Dresse explains that unlike competitors that focus on “regularity” and weight-loss in their advertising, Bellway calls out the health benefits more directly in a no-nonsense tone that he said he believes appeals to younger consumers.
“Essentially we’re saying we all have to go to the bathroom and its fine. And it’s something that this product can really help with,” Dresse said. “We also highlight the many, many other benefits of fiber, whether it be beauty benefits, like for hair, skin and nails, or weight-loss or lowering your cholesterol and reducing the risk of colon cancer and heart disease.”
The brand also appeals to younger consumers with bright, whimsical packaging that features a repeating pattern of line drawn fruits that flavor each blend, and callouts on the front of pack that resonate with modern, health-oriented shoppers, including gluten-free, plant-based and 0 grams of sugar.
In addition, it favors more modern, buzzy terminology, like talking about the fiber as a prebiotics, which helps connect the product more directly to conversations around gut health, immunity and even the brain-gut connection. It also helps build on the momentum established by the probiotic space and lends weight to the brand as part of the food as medicine movement.
“When you think about the markets, what excites us a lot is that we are essentially talking about prebiotics and the prebiotic market was worth $4b in 2018 and is projected to reach $8b by 2026,” Dresse said about the brand’s positioning strategy.
The brand also is tapping influencers, who Dresse said younger consumers are more likely to trust than companies and brands.
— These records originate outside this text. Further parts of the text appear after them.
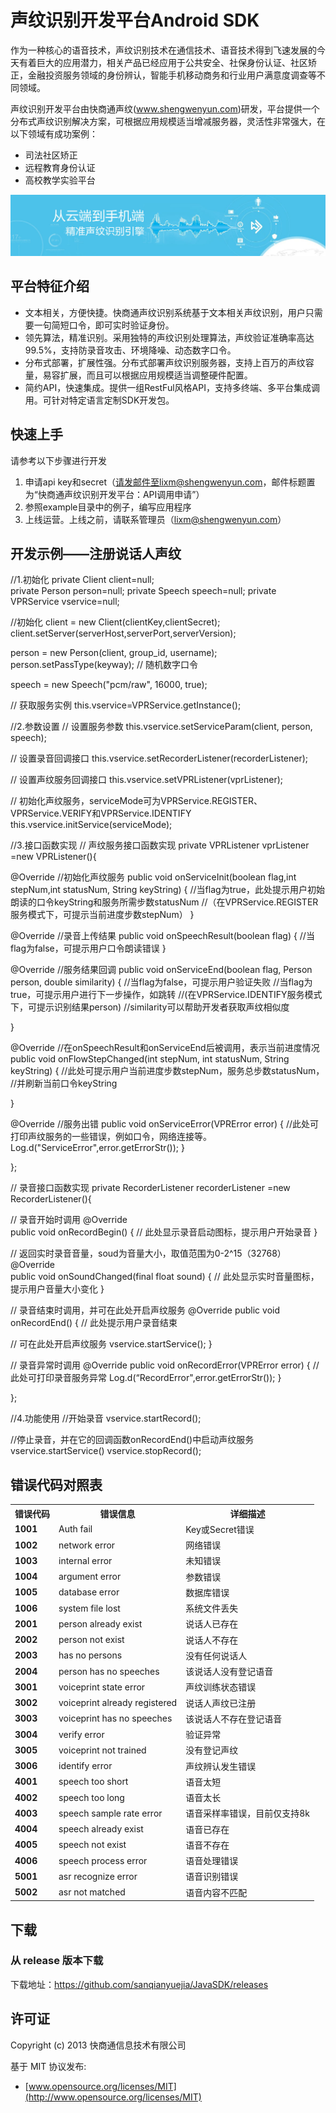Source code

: # 声纹识别开发平台Android SDK
作为一种核心的语音技术，声纹识别技术在通信技术、语音技术得到飞速发展的今天有着巨大的应用潜力，相关产品已经应用于公共安全、社保身份认证、社区矫正，金融投资服务领域的身份辨认，智能手机移动商务和行业用户满意度调查等不同领域。

声纹识别开发平台由快商通声纹(www.shengwenyun.com)研发，平台提供一个分布式声纹识别解决方案，可根据应用规模适当增减服务器，灵活性非常强大，在以下领域有成功案例：

- 司法社区矫正
- 远程教育身份认证
- 高校教学实验平台

![](voiceplusplus.jpg)

## 平台特征介绍

- 文本相关，方便快捷。快商通声纹识别系统基于文本相关声纹识别，用户只需要一句简短口令，即可实时验证身份。
- 领先算法，精准识别。采用独特的声纹识别处理算法，声纹验证准确率高达99.5%，支持防录音攻击、环境降噪、动态数字口令。
- 分布式部署，扩展性强。分布式部署声纹识别服务器，支持上百万的声纹容量，易容扩展，而且可以根据应用规模适当调整硬件配置。
- 简约API，快速集成。提供一组RestFul风格API，支持多终端、多平台集成调用。可针对特定语言定制SDK开发包。

## 快速上手
请参考以下步骤进行开发

1. 申请api key和secret（请发邮件至lixm@shengwenyun.com，邮件标题置为“快商通声纹识别开发平台：API调用申请”）
2. 参照example目录中的例子，编写应用程序
3. 上线运营。上线之前，请联系管理员（lixm@shengwenyun.com）

## 开发示例——注册说话人声纹

//1.初始化
private Client client=null;    
private Person person=null;
private Speech speech=null;
private VPRService vservice=null;

//初始化
client = new Client(clientKey,clientSecret);
client.setServer(serverHost,serverPort,serverVersion);

person = new Person(client, group_id, username); 
person.setPassType(keyway); // 随机数字口令

speech = new Speech("pcm/raw", 16000, true);

// 获取服务实例
this.vservice=VPRService.getInstance();

//2.参数设置
// 设置服务参数
this.vservice.setServiceParam(client, person, speech);

// 设置录音回调接口
this.vservice.setRecorderListener(recorderListener);

// 设置声纹服务回调接口
this.vservice.setVPRListener(vprListener);

// 初始化声纹服务，serviceMode可为VPRService.REGISTER、VPRService.VERIFY和VPRService.IDENTIFY
this.vservice.initService(serviceMode);

//3.接口函数实现
// 声纹服务接口函数实现
private VPRListener vprListener =new VPRListener(){

@Override
//初始化声纹服务
public void onServiceInit(boolean flag,int stepNum,int statusNum,     String keyString) {
//当flag为true，此处提示用户初始朗读的口令keyString和服务所需步数statusNum
//（在VPRService.REGISTER服务模式下，可提示当前进度步数stepNum）
}

@Override
//录音上传结果
public void onSpeechResult(boolean flag) {
//当flag为false，可提示用户口令朗读错误
}

@Override
//服务结果回调
public void onServiceEnd(boolean flag, Person person, double      similarity) {
//当flag为false，可提示用户验证失败
//当flag为true，可提示用户进行下一步操作，如跳转
//(在VPRService.IDENTIFY服务模式下，可提示识别结果person)
//similarity可以帮助开发者获取声纹相似度

}


@Override
//在onSpeechResult和onServiceEnd后被调用，表示当前进度情况
public void onFlowStepChanged(int stepNum, int statusNum,
String keyString) {
//此处可提示用户当前进度步数stepNum，服务总步数statusNum，
//并刷新当前口令keyString

}

@Override
//服务出错
public void onServiceError(VPRError error) {
//此处可打印声纹服务的一些错误，例如口令，网络连接等。
Log.d("ServiceError",error.getErrorStr());
}

};

// 录音接口函数实现
private RecorderListener recorderListener =new RecorderListener(){

// 录音开始时调用
@Override    
public void onRecordBegin() {
// 此处显示录音启动图标，提示用户开始录音
}

// 返回实时录音音量，soud为音量大小，取值范围为0-2^15（32768）
@Override    
public void onSoundChanged(final float sound) {
// 此处显示实时音量图标，提示用户音量大小变化 
}

// 录音结束时调用，并可在此处开启声纹服务
@Override
public void onRecordEnd() {
// 此处提示用户录音结束

// 可在此处开启声纹服务
vservice.startService();
}

// 录音异常时调用
@Override
public void onRecordError(VPRError error) {
// 此处可打印录音服务异常
Log.d(“RecordError",error.getErrorStr());
} 

};

//4.功能使用
//开始录音
vservice.startRecord();

//停止录音，并在它的回调函数onRecordEnd()中启动声纹服务vservice.startService()
vservice.stopRecord();

## 错误代码对照表
<table cellpadding="0" cellspacing="1" border="0" style="width:100%" class="tableborder">
<tbody><tr>
<th>错误代码</th>
<th>错误信息</th>
<th>详细描述</th>
</tr>

<tr>
<td class="td"><strong>1001</strong></td>
<td class="td">Auth fail</td>
<td class="td">Key或Secret错误</td>
</tr>

<tr>
<td class="td"><strong>1002</strong></td>
<td class="td">network error</td>
<td class="td">网络错误</td>
</tr>

<tr>
<td class="td"><strong>1003</strong></td>
<td class="td">internal error</td>
<td class="td">未知错误</td>
</tr>

<tr>
<td class="td"><strong>1004</strong></td>
<td class="td">argument error</td>
<td class="td">参数错误</td>
</tr>

<tr>
<td class="td"><strong>1005</strong></td>
<td class="td">database error</td>
<td class="td">数据库错误</td>
</tr>

<tr>
<td class="td"><strong>1006</strong></td>
<td class="td">system file lost</td>
<td class="td">系统文件丢失</td>
</tr>

<tr>
<td class="td"><strong>2001</strong></td>
<td class="td">person already exist</td>
<td class="td">说话人已存在</td>
</tr>

<tr>
<td class="td"><strong>2002</strong></td>
<td class="td">person not exist</td>
<td class="td">说话人不存在</td>
</tr>

<tr>
<td class="td"><strong>2003</strong></td>
<td class="td">has no persons</td>
<td class="td">没有任何说话人</td>
</tr>

<tr>
<td class="td"><strong>2004</strong></td>
<td class="td">person has no speeches</td>
<td class="td">该说话人没有登记语音</td>
</tr>

<tr>
<td class="td"><strong>3001</strong></td>
<td class="td">voiceprint state error</td>
<td class="td">声纹训练状态错误</td>
</tr>

<tr>
<td class="td"><strong>3002</strong></td>
<td class="td">voiceprint already registered</td>
<td class="td">说话人声纹已注册</td>
</tr>

<tr>
<td class="td"><strong>3003</strong></td>
<td class="td">voiceprint has no speeches</td>
<td class="td">该说话人不存在登记语音</td>
</tr>

<tr>
<td class="td"><strong>3004</strong></td>
<td class="td">verify error</td>
<td class="td">验证异常</td>
</tr>

<tr>
<td class="td"><strong>3005</strong></td>
<td class="td">voiceprint not trained</td>
<td class="td">没有登记声纹</td>
</tr>

<tr>
<td class="td"><strong>3006</strong></td>
<td class="td">identify error</td>
<td class="td">声纹辨认发生错误</td>
</tr>

<tr>
<td class="td"><strong>4001</strong></td>
<td class="td">speech too short</td>
<td class="td">语音太短</td>
</tr>

<tr>
<td class="td"><strong>4002</strong></td>
<td class="td">speech too long</td>
<td class="td">语音太长</td>
</tr>

<tr>
<td class="td"><strong>4003</strong></td>
<td class="td">speech sample rate error</td>
<td class="td">语音采样率错误，目前仅支持8k</td>
</tr>

<tr>
<td class="td"><strong>4004</strong></td>
<td class="td">speech already exist</td>
<td class="td">语音已存在</td>
</tr>

<tr>
<td class="td"><strong>4005</strong></td>
<td class="td">speech not exist</td>
<td class="td">语音不存在</td>
</tr>

<tr>
<td class="td"><strong>4006</strong></td>
<td class="td">speech process error</td>
<td class="td">语音处理错误</td>

<tr>
<td class="td"><strong>5001</strong></td>
<td class="td">asr recognize error</td>
<td class="td">语音识别错误</td>
</tr>

<tr>
<td class="td"><strong>5002</strong></td>
<td class="td">asr not matched</td>
<td class="td">语音内容不匹配</td>

</tr>

</tbody></table>
	

## 下载

### 从 release 版本下载

下载地址：https://github.com/sanqianyuejia/JavaSDK/releases

## 许可证

Copyright (c) 2013 快商通信息技术有限公司

基于 MIT 协议发布:

* [www.opensource.org/licenses/MIT](http://www.opensource.org/licenses/MIT)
“Even though we have paid influencers as part of our strategy, many of these influencers are completely blown away with the differences that Bellway makes pretty much right away. So, while oftentimes they start as a paid influencer, they turn in to organic influencers because they really believe in the product and that everybody should be taking more fiber,” he said.
Beyond social media, the brand took time from its beta launch in January until the launch now of its final product to solicit and respond to younger shoppers by selling direct-to-consumer, Dresse said. He explained that this strategic decision allowed it to gather and analyze shopper data and feedback in a way that isn’t possible in brick-and-mortar stores, Dresse said.
'We want to start a fiber movement'
While the brand started DTC, Dresse said it is ready to push into the retail environment and the fundraise announced today will help make that possible.
The funds also will allow the company to launch new products in November in January that, while still centered on fiber, will take the ingredient into more beauty and fitness-focused segments.
Looking forward, Dresse said, “We want to start a fiber movement. We want to take fiber in as many different directions as possible and really be the next generation fiber.”